Лариса Рейснер напечатала рецензию на “Гондлу” (это был, как мы видели, не единственный случай, когда гумилевская подруга рецензировала вдохновленное ею произведение) в “Русской мысли”. “Новую поэзию до сих пор часто и не без основания упрекали за слишком узкое понимание художественных задач… – писала юная рецензентка. – Эпос и драма – “большое искусство” – оставались в стороне, а вся тяжесть нового миросозерцания, целый ряд тем исторических и философских – оказались втиснутыми в хрупкие сонеты, рондо и канцоны…” В “Гондле” она видит ту “большую форму”, которой “новому искусству” (подразумевается – акмеизму) так не хватало. Деловая, чисто литературная рецензия, подчеркнуто безличная… Трудно поверить, что в эти же дни драматург и рецензент обменивались посланими совсем другими:
У Вас красивые, ясные, честные глаза, но Вы слепая; прекрасные, юные, резвые ноги и нет крыльев; сильный и изящный ум, но с каким-то странным прорывом посередине. Вы – Дафна, превращенная в Лавр, принцесса, превращенная в статую. Но ничего! Я знаю, что на Мадагаскаре все изменится.
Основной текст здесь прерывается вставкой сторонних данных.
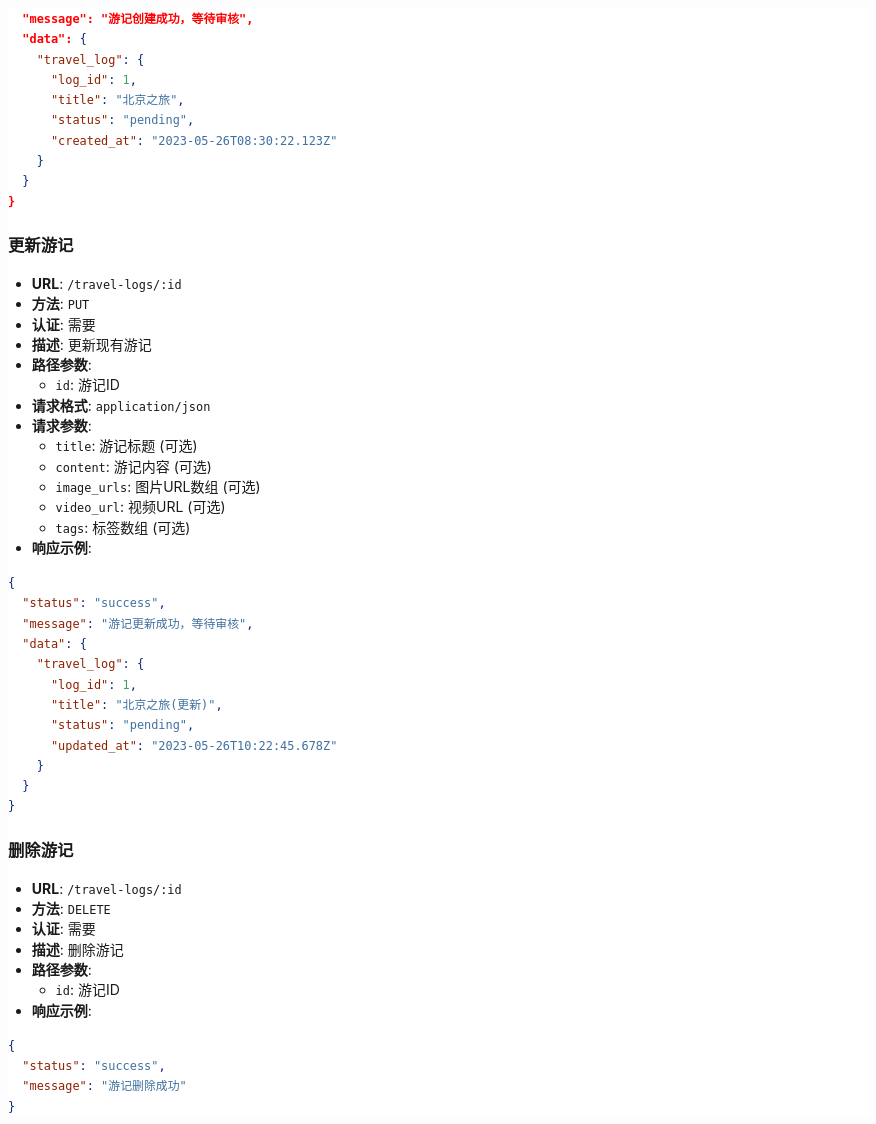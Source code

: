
 ```json
  "message": "游记创建成功，等待审核",
  "data": {
    "travel_log": {
      "log_id": 1,
      "title": "北京之旅",
      "status": "pending",
      "created_at": "2023-05-26T08:30:22.123Z"
    }
  }
}
```

### 更新游记
- **URL**: `/travel-logs/:id`
- **方法**: `PUT`
- **认证**: 需要
- **描述**: 更新现有游记
- **路径参数**:
  - `id`: 游记ID
- **请求格式**: `application/json`
- **请求参数**:
  - `title`: 游记标题 (可选)
  - `content`: 游记内容 (可选)
  - `image_urls`: 图片URL数组 (可选)
  - `video_url`: 视频URL (可选)
  - `tags`: 标签数组 (可选)
- **响应示例**:
```json
{
  "status": "success",
  "message": "游记更新成功，等待审核",
  "data": {
    "travel_log": {
      "log_id": 1,
      "title": "北京之旅(更新)",
      "status": "pending",
      "updated_at": "2023-05-26T10:22:45.678Z"
    }
  }
}
```

### 删除游记
- **URL**: `/travel-logs/:id`
- **方法**: `DELETE`
- **认证**: 需要
- **描述**: 删除游记
- **路径参数**:
  - `id`: 游记ID
- **响应示例**:
```json
{
  "status": "success",
  "message": "游记删除成功"
}
```
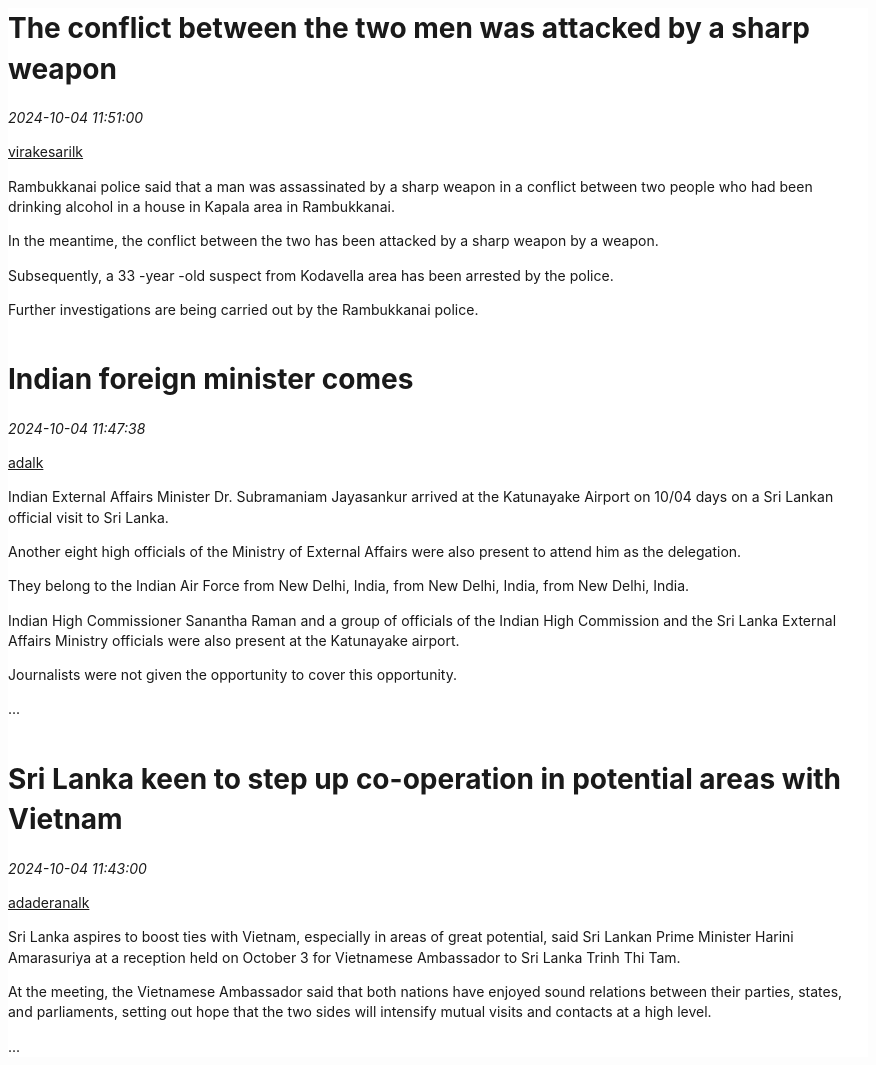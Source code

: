 

# The conflict between the two men was attacked by a sharp weapon

*2024-10-04 11:51:00*

[virakesarilk](https://www.virakesari.lk/article/195450)

Rambukkanai police said that a man was assassinated by a sharp weapon in a conflict between two people who had been drinking alcohol in a house in Kapala area in Rambukkanai.

In the meantime, the conflict between the two has been attacked by a sharp weapon by a weapon.

Subsequently, a 33 -year -old suspect from Kodavella area has been arrested by the police.

Further investigations are being carried out by the Rambukkanai police.



# Indian foreign minister comes

*2024-10-04 11:47:38*

[adalk](https://www.ada.lk/breaking_news/ඉන්දිය-විදෙස්-ඇමති-එයි/11-412308)

Indian External Affairs Minister Dr. Subramaniam Jayasankur arrived at the Katunayake Airport on 10/04 days on a Sri Lankan official visit to Sri Lanka.

Another eight high officials of the Ministry of External Affairs were also present to attend him as the delegation.

They belong to the Indian Air Force from New Delhi, India, from New Delhi, India, from New Delhi, India.

Indian High Commissioner Sanantha Raman and a group of officials of the Indian High Commission and the Sri Lanka External Affairs Ministry officials were also present at the Katunayake airport.

Journalists were not given the opportunity to cover this opportunity.

...



# Sri Lanka keen to step up co-operation in potential areas with Vietnam

*2024-10-04 11:43:00*

[adaderanalk](https://www.adaderana.lk/news/102436/sri-lanka-keen-to-step-up-co-operation-in-potential-areas-with-vietnam)

Sri Lanka aspires to boost ties with Vietnam, especially in areas of great potential, said Sri Lankan Prime Minister Harini Amarasuriya at a reception held on October 3 for Vietnamese Ambassador to Sri Lanka Trinh Thi Tam.

At the meeting, the Vietnamese Ambassador said that both nations have enjoyed sound relations between their parties, states, and parliaments, setting out hope that the two sides will intensify mutual visits and contacts at a high level.

...

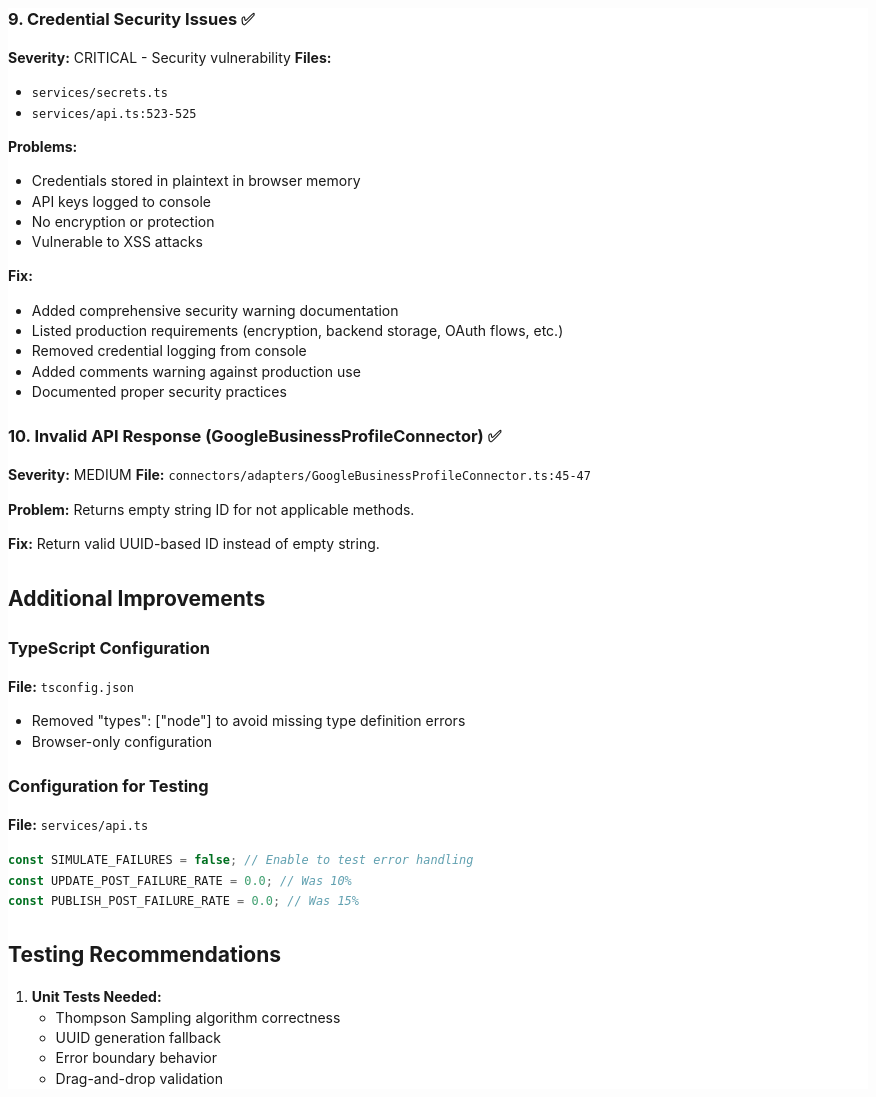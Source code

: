 ### 9. Credential Security Issues ✅
**Severity:** CRITICAL - Security vulnerability
**Files:**
- `services/secrets.ts`
- `services/api.ts:523-525`

**Problems:**
- Credentials stored in plaintext in browser memory
- API keys logged to console
- No encryption or protection
- Vulnerable to XSS attacks

**Fix:**
- Added comprehensive security warning documentation
- Listed production requirements (encryption, backend storage, OAuth flows, etc.)
- Removed credential logging from console
- Added comments warning against production use
- Documented proper security practices

### 10. Invalid API Response (GoogleBusinessProfileConnector) ✅
**Severity:** MEDIUM
**File:** `connectors/adapters/GoogleBusinessProfileConnector.ts:45-47`

**Problem:** Returns empty string ID for not applicable methods.

**Fix:** Return valid UUID-based ID instead of empty string.

## Additional Improvements

### TypeScript Configuration
**File:** `tsconfig.json`
- Removed "types": ["node"] to avoid missing type definition errors
- Browser-only configuration

### Configuration for Testing
**File:** `services/api.ts`
```typescript
const SIMULATE_FAILURES = false; // Enable to test error handling
const UPDATE_POST_FAILURE_RATE = 0.0; // Was 10%
const PUBLISH_POST_FAILURE_RATE = 0.0; // Was 15%
```

## Testing Recommendations

1. **Unit Tests Needed:**
   - Thompson Sampling algorithm correctness
   - UUID generation fallback
   - Error boundary behavior
   - Drag-and-drop validation
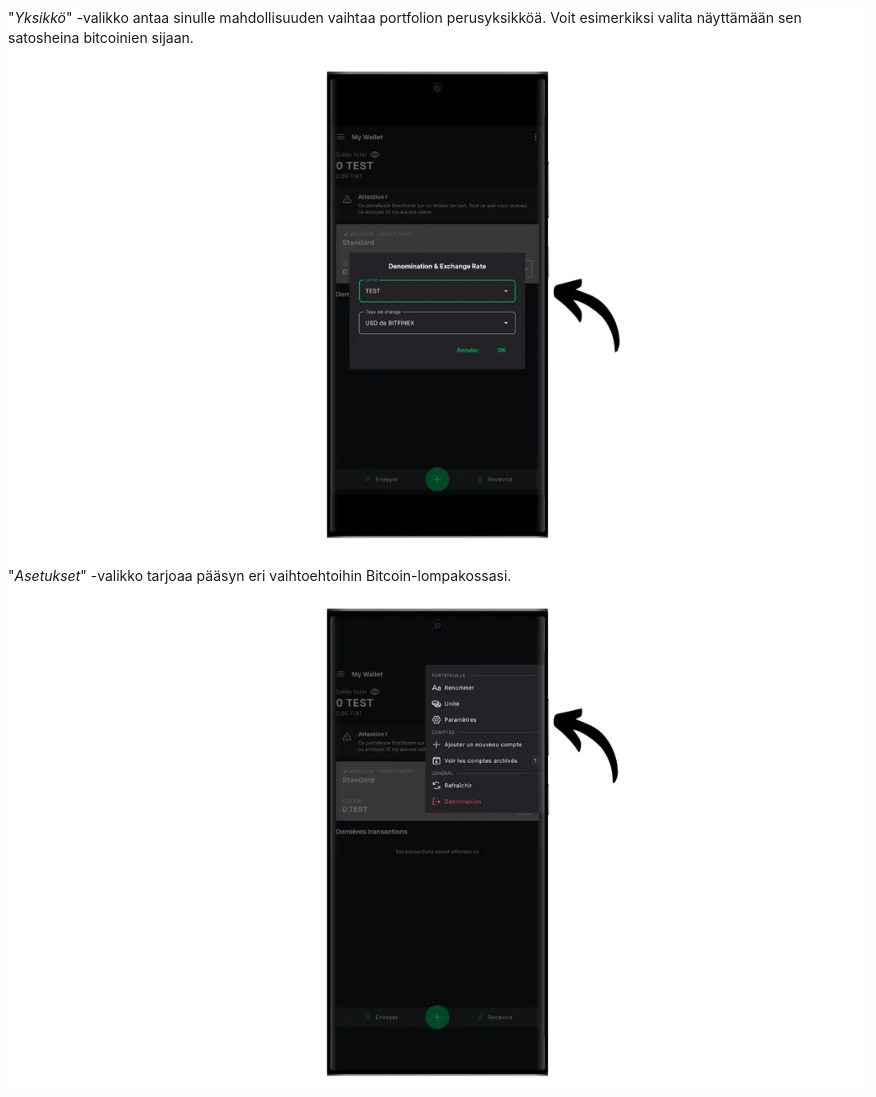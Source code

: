 "*Yksikkö*" -valikko antaa sinulle mahdollisuuden vaihtaa portfolion perusyksikköä. Voit esimerkiksi valita näyttämään sen satosheina bitcoinien sijaan.

![GREEN](assets/fr/24.webp)

"*Asetukset*" -valikko tarjoaa pääsyn eri vaihtoehtoihin Bitcoin-lompakossasi.

![GREEN](assets/fr/25.webp)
Арбенину Гумилев звал с собой в Египет, Аню Энгельгардт – в Америку, Ларису – на Мадагаскар.
Милый мой Гафиз, это совсем не сентиментально, но мне сегодня так больно. Так бесконечно больно. Я никогда не видала летучих мышей, но знаю, что если даже у них выколоты глаза, они летают и ни на что не натыкаются. Я сегодня как раз такая бедная летучая мышь, и всюду вокруг меня эти нитки, протянутые из угла в угол, которых надо бояться. Милый Гафиз, я много одна, каждый день тону в стихах, в чужом творчестве, в чужом опьянении. И никогда не хотелось мне так, как теперь, найти, наконец, свое собственное.
Я помню все Ваши слова, все интонации, все движения, но мне мало, мало, мне хочется еще. Я не очень верю в переселение душ, но мне кажется, что в прежних Ваших переживаниях Вы всегда были похищаемой Еленой Спартанской, Анжеликой из Неистового Роланда и т. д.
Милый Гафиз, Вы меня разоряете. Если по Каменному дойти до самого моста, до барок и большого городового, который там зевает, то слева будет удивительная игрушечная часовня. И даже не часовня, а две каменные ладони, сложенные вместе со стеклянными, чудесными просветами. И там не один св. Николай, а целых три. Один складной, а два сами по себе. И монах сам не знает, который влиятельней. Поэтому свечки ставят всем уж заодно.
Забавно представить себе будущую “комиссаршу” – ставящей свечки…
Гумилев почти ничего не пишет Ларисе о своей жизни. Между тем это были два месяца в заснеженных окопах под периодическими пулеметными обстрелами. Гусарский полк в составе 5-й армии держал оборону по Двине. Дежуря в свою очередь по полку, Гумилев 1 января методично записывает в журнале “офицеров-наблюдателей”: “Спокойно… спокойно… спокойно… было видно, как противник, производя работы, выбрасывал землю из окопов у деревни Кольна-Парнас… спокойно… одиночные выстрелы противника…” Так встретил он новый, 1917 год.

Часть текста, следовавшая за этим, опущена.